YOUR GOAL — Could you please retype all of the data below exactly?
----- WORKING DATA
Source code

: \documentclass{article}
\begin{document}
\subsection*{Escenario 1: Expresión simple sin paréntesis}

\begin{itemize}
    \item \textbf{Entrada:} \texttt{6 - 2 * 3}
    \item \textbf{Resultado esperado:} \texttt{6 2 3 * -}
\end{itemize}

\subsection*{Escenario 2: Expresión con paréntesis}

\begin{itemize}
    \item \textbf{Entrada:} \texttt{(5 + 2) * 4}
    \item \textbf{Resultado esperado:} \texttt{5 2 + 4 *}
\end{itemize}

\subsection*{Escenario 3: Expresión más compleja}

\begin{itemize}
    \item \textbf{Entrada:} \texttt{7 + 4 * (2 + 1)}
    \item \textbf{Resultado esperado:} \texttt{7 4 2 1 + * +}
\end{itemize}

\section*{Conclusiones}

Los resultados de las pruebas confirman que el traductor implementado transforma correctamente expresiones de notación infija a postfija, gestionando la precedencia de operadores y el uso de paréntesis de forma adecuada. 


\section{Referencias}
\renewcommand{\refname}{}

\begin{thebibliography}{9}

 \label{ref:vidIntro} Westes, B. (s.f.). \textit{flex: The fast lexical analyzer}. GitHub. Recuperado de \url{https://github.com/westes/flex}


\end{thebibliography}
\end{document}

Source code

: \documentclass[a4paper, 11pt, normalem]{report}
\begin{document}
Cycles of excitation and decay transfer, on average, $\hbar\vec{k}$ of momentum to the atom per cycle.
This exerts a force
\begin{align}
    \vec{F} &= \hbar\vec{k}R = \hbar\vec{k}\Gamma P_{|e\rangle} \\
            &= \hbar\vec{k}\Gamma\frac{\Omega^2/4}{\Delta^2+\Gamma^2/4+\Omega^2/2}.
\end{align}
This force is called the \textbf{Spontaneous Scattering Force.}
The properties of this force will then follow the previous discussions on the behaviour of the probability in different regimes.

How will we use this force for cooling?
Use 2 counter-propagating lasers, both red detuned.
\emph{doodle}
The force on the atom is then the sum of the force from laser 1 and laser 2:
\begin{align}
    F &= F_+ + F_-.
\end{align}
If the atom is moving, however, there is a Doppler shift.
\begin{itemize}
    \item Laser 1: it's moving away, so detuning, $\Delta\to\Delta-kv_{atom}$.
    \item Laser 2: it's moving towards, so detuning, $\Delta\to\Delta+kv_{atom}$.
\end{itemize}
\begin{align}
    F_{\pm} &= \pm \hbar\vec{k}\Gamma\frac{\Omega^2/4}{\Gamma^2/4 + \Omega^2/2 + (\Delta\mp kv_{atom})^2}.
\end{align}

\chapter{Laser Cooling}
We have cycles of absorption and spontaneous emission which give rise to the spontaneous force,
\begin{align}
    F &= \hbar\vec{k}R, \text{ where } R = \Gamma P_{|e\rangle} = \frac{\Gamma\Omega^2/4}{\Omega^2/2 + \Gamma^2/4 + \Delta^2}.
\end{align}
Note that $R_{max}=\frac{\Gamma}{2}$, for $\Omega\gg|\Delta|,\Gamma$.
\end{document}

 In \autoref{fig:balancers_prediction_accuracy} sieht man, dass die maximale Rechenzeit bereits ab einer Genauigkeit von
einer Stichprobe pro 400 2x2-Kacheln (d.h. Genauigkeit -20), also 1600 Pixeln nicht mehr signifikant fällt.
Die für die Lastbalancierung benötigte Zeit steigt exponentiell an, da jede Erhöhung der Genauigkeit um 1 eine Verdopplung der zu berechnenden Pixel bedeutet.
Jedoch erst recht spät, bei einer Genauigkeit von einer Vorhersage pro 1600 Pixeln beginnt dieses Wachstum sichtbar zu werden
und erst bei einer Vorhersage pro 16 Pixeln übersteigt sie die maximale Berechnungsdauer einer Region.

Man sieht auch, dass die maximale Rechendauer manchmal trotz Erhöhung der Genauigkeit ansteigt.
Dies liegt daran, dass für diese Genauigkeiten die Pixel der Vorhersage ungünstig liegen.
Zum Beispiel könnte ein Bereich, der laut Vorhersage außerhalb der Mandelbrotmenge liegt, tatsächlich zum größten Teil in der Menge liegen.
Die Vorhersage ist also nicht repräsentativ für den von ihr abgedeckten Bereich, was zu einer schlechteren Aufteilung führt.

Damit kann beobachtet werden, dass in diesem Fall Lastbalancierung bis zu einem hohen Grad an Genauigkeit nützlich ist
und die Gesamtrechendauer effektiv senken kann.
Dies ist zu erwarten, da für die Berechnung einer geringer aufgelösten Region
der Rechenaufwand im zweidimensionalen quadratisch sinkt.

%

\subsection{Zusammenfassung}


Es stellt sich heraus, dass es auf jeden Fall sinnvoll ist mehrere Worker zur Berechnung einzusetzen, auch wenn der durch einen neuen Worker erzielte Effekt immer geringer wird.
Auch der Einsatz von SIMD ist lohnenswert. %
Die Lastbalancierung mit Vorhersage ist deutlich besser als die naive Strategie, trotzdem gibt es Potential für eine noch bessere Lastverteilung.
----------
ANSWER TO THIS EXERCISE —
Source code

: \documentclass{article}
\begin{document}
\subsection*{Escenario 1: Expresión simple sin paréntesis}

\begin{itemize}
    \item \textbf{Entrada:} \texttt{6 - 2 * 3}
    \item \textbf{Resultado esperado:} \texttt{6 2 3 * -}
\end{itemize}

\subsection*{Escenario 2: Expresión con paréntesis}

\begin{itemize}
    \item \textbf{Entrada:} \texttt{(5 + 2) * 4}
    \item \textbf{Resultado esperado:} \texttt{5 2 + 4 *}
\end{itemize}

\subsection*{Escenario 3: Expresión más compleja}

\begin{itemize}
    \item \textbf{Entrada:} \texttt{7 + 4 * (2 + 1)}
    \item \textbf{Resultado esperado:} \texttt{7 4 2 1 + * +}
\end{itemize}

\section*{Conclusiones}

Los resultados de las pruebas confirman que el traductor implementado transforma correctamente expresiones de notación infija a postfija, gestionando la precedencia de operadores y el uso de paréntesis de forma adecuada. 


\section{Referencias}
\renewcommand{\refname}{}

\begin{thebibliography}{9}

 \label{ref:vidIntro} Westes, B. (s.f.). \textit{flex: The fast lexical analyzer}. GitHub. Recuperado de \url{https://github.com/westes/flex}


\end{thebibliography}
\end{document}

Source code

: \documentclass[a4paper, 11pt, normalem]{report}
\begin{document}
Cycles of excitation and decay transfer, on average, $\hbar\vec{k}$ of momentum to the atom per cycle.
This exerts a force
\begin{align}
    \vec{F} &= \hbar\vec{k}R = \hbar\vec{k}\Gamma P_{|e\rangle} \\
            &= \hbar\vec{k}\Gamma\frac{\Omega^2/4}{\Delta^2+\Gamma^2/4+\Omega^2/2}.
\end{align}
This force is called the \textbf{Spontaneous Scattering Force.}
The properties of this force will then follow the previous discussions on the behaviour of the probability in different regimes.

How will we use this force for cooling?
Use 2 counter-propagating lasers, both red detuned.
\emph{doodle}
The force on the atom is then the sum of the force from laser 1 and laser 2:
\begin{align}
    F &= F_+ + F_-.
\end{align}
If the atom is moving, however, there is a Doppler shift.
\begin{itemize}
    \item Laser 1: it's moving away, so detuning, $\Delta\to\Delta-kv_{atom}$.
    \item Laser 2: it's moving towards, so detuning, $\Delta\to\Delta+kv_{atom}$.
\end{itemize}
\begin{align}
    F_{\pm} &= \pm \hbar\vec{k}\Gamma\frac{\Omega^2/4}{\Gamma^2/4 + \Omega^2/2 + (\Delta\mp kv_{atom})^2}.
\end{align}

\chapter{Laser Cooling}
We have cycles of absorption and spontaneous emission which give rise to the spontaneous force,
\begin{align}
    F &= \hbar\vec{k}R, \text{ where } R = \Gamma P_{|e\rangle} = \frac{\Gamma\Omega^2/4}{\Omega^2/2 + \Gamma^2/4 + \Delta^2}.
\end{align}
Note that $R_{max}=\frac{\Gamma}{2}$, for $\Omega\gg|\Delta|,\Gamma$.
\end{document}

 In \autoref{fig:balancers_prediction_accuracy} sieht man, dass die maximale Rechenzeit bereits ab einer Genauigkeit von
einer Stichprobe pro 400 2x2-Kacheln (d.h. Genauigkeit -20), also 1600 Pixeln nicht mehr signifikant fällt.
Die für die Lastbalancierung benötigte Zeit steigt exponentiell an, da jede Erhöhung der Genauigkeit um 1 eine Verdopplung der zu berechnenden Pixel bedeutet.
Jedoch erst recht spät, bei einer Genauigkeit von einer Vorhersage pro 1600 Pixeln beginnt dieses Wachstum sichtbar zu werden
und erst bei einer Vorhersage pro 16 Pixeln übersteigt sie die maximale Berechnungsdauer einer Region.

Man sieht auch, dass die maximale Rechendauer manchmal trotz Erhöhung der Genauigkeit ansteigt.
Dies liegt daran, dass für diese Genauigkeiten die Pixel der Vorhersage ungünstig liegen.
Zum Beispiel könnte ein Bereich, der laut Vorhersage außerhalb der Mandelbrotmenge liegt, tatsächlich zum größten Teil in der Menge liegen.
Die Vorhersage ist also nicht repräsentativ für den von ihr abgedeckten Bereich, was zu einer schlechteren Aufteilung führt.

Damit kann beobachtet werden, dass in diesem Fall Lastbalancierung bis zu einem hohen Grad an Genauigkeit nützlich ist
und die Gesamtrechendauer effektiv senken kann.
Dies ist zu erwarten, da für die Berechnung einer geringer aufgelösten Region
der Rechenaufwand im zweidimensionalen quadratisch sinkt.

%

\subsection{Zusammenfassung}


Es stellt sich heraus, dass es auf jeden Fall sinnvoll ist mehrere Worker zur Berechnung einzusetzen, auch wenn der durch einen neuen Worker erzielte Effekt immer geringer wird.
Auch der Einsatz von SIMD ist lohnenswert. %
Die Lastbalancierung mit Vorhersage ist deutlich besser als die naive Strategie, trotzdem gibt es Potential für eine noch bessere Lastverteilung.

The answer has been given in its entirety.